Meeting the challenges of times in hopes of enhancing human wellbeing necessarily dictates the design of a well-balanced curriculum. A good, effective, well-balanced curriculum is one that also takes the other side of the coin into consideration. In this light, Pratt (1990) refers to an approach that includes significant aspects of human personality–“the moral, the aesthetic, the spiritual” (p. 13). The emotional aspect is equally important.
Let us view the moral, emotional, spiritual, and aesthetic aspects. In order for the school system in Saint Lucia and that of the wider Caribbean to reflect a strong curriculum base/foundation in the functions of the school itself, home, community and society at large, its curriculum design and development must also provide moral, emotional, spiritual, and aesthetic guidance to the instructional practices, learning experiences, and students’ performance assessment. The differences among students in terms of their moral, emotional, spiritual, and aesthetic behaviour will depend on how their parents have taught them at home. In terms of the moral and spiritual guidance, teachers must build on the home training and help each student to obey the laws of God and of their country. It is the teacher’s duty to help students make needed positive changes in their lives, and to develop qualities that foster true peace and harmony, such as kindness, love, patience, respect and appreciation for other people’s lives and properties, and the like, through different modalities, for example, auditory (story telling).
With regard to emotional differences among students in the classroom, teachers would notice that some students are quiet and calm, while others are very excited and hyperactive. Others are easily upset and cry, while others lose their temper very quickly. Teachers must encourage students to develop self-control; to control their behaviour that could be detrimental to themselves and others in the near and distant future, implementing well planned real life situations, for example.

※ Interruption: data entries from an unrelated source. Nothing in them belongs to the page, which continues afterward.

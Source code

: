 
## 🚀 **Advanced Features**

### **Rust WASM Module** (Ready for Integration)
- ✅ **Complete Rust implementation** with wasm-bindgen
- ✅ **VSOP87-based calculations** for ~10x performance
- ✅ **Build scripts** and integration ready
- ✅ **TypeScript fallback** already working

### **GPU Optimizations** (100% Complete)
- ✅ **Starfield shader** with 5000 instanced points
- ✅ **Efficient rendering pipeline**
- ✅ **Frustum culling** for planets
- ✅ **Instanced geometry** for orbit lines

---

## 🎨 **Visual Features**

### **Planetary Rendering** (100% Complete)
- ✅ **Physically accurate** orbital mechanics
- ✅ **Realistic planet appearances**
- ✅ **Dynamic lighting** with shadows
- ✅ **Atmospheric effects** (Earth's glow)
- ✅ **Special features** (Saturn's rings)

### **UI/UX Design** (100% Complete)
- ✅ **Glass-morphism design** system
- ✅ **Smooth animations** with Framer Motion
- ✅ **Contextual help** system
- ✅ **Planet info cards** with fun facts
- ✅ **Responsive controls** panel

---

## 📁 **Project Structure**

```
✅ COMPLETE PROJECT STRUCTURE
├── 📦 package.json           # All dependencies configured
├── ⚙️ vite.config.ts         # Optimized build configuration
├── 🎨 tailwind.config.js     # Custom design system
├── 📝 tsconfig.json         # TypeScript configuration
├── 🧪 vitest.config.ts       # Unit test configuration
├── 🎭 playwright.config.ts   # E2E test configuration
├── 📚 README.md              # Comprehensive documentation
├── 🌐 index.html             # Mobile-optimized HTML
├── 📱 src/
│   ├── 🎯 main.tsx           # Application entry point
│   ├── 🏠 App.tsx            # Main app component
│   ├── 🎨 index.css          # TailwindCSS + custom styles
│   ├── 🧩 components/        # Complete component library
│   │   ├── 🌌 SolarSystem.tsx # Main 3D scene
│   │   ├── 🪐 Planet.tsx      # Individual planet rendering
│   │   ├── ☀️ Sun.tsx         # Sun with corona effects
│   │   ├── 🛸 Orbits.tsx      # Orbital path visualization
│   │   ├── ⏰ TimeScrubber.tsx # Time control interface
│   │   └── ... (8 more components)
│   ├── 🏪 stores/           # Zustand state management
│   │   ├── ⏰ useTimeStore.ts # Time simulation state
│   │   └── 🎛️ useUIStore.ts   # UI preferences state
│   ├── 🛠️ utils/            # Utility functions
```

Importantly, teachers must remember that emotions are not entirely bad; they can be used in a sensible way.
From an aesthetic standpoint, philosopher, Maxine Green (2001), posits that aesthetic education requires students to look through the lenses of various ways of seeing, knowing, and feeling in a conscious manner. Students need to become keen observers of the world around them. When schools do not include the arts in the curriculum, or when taught haphazardly, with no meaningful study to accompany them, young people miss out on an essential component of a well-rounded education.
The Social Transformation group of scholars, since in the 1980s, viewed schools as potential agents for the reform of society. David Purpel states: “I continue to have the faith that schools…can actually contribute to the creation of a more loving, more just, saner world” (Purpel, 1989, p. x).

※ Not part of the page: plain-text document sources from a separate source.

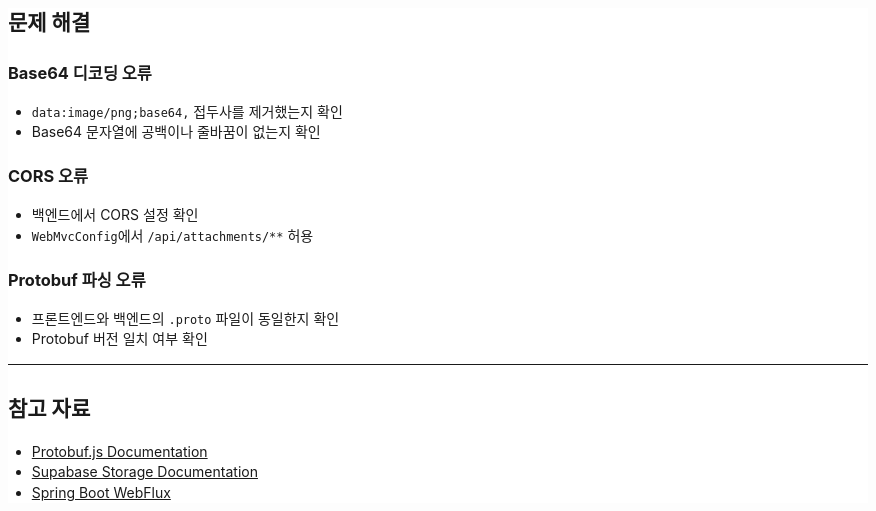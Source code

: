 ## 문제 해결

### Base64 디코딩 오류
- `data:image/png;base64,` 접두사를 제거했는지 확인
- Base64 문자열에 공백이나 줄바꿈이 없는지 확인

### CORS 오류
- 백엔드에서 CORS 설정 확인
- `WebMvcConfig`에서 `/api/attachments/**` 허용

### Protobuf 파싱 오류
- 프론트엔드와 백엔드의 `.proto` 파일이 동일한지 확인
- Protobuf 버전 일치 여부 확인

---

## 참고 자료
- [Protobuf.js Documentation](https://protobufjs.github.io/protobuf.js/)
- [Supabase Storage Documentation](https://supabase.com/docs/guides/storage)
- [Spring Boot WebFlux](https://docs.spring.io/spring-framework/reference/web/webflux.html)

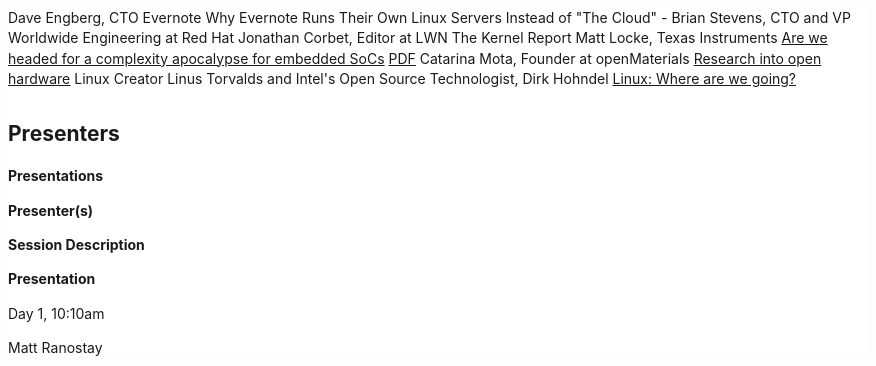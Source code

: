 <td align="left">Dave Engberg, CTO Evernote</td>
<td align="left">Why Evernote Runs Their Own Linux Servers Instead of &quot;The Cloud&quot;</td>
<td align="left">-</td>
</tr>
<tr class="even">
<td align="left">Brian Stevens, CTO and VP Worldwide Engineering at Red Hat</td>
<td align="left"></td>
<td align="left"></td>
</tr>
<tr class="odd">
<td align="left">Jonathan Corbet, Editor at LWN</td>
<td align="left">The Kernel Report</td>
<td align="left"></td>
</tr>
<tr class="even">
<td align="left">Matt Locke, Texas Instruments</td>
<td align="left"><a href="http://elinux.org/Session:Are_we_headed_for_a_complexity_apocalypse_for_embedded_SoCs_ELCE_2012" title="Session:Are we headed for a complexity apocalypse for embedded SoCs ELCE 2012">Are we headed for a complexity apocalypse for embedded SoCs</a></td>
<td align="left"><a href="http://elinux.org/images/d/df/.elce-2012-keynote-matt-locke.pdf" title=".elce-2012-keynote-matt-locke.pdf">PDF</a></td>
</tr>
<tr class="odd">
<td align="left">Catarina Mota, Founder at openMaterials</td>
<td align="left"><a href="http://elinux.org/Session:Research_into_open_hardware_ELCE_2012" title="Session:Research into open hardware ELCE 2012">Research into open hardware</a></td>
<td align="left"></td>
</tr>
<tr class="even">
<td align="left">Linux Creator Linus Torvalds and Intel's Open Source Technologist, Dirk Hohndel</td>
<td align="left"><a href="http://elinux.org/Session:Linux_where_are_we_going_ELCE_2012" title="Session:Linux where are we going ELCE 2012">Linux: Where are we going?</a></td>
<td align="left"></td>
</tr>
</tbody>
</table>



## Presenters

**Presentations**

**Presenter(s)**

**Session Description**

**Presentation**

Day 1, 10:10am

Matt Ranostay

Purpel’s articulation of ideas indicating curriculum reform to include aspects of human personality to promote human wellbeing obliges us to critically examine the CXC Caribbean Primary Exit Assessment (CPEA) Standards Revised Handbook (curriculum), which now feeds the Saint Lucian school system. We need to examine whether the CPEA curriculum distinctly articulates the study of human personality as it does for the four core school subjects. A negative response (NO!) could indicate that the CXC’s CPEA curriculum is limited in its outlook, and is not very interested in promoting the wellbeing of students and Caribbean societies at large.
In light of the educational discourse, a critical examination of the CPEA curriculum does not look very promising. A curriculum that is not well-rounded or well-balanced does not constitute a solid foundation for school systems. Indeed, an indispensable part is missing–study of human personality as a core subject area to promote human wellbeing–for the greater good of Saint Lucia and other Caribbean societies.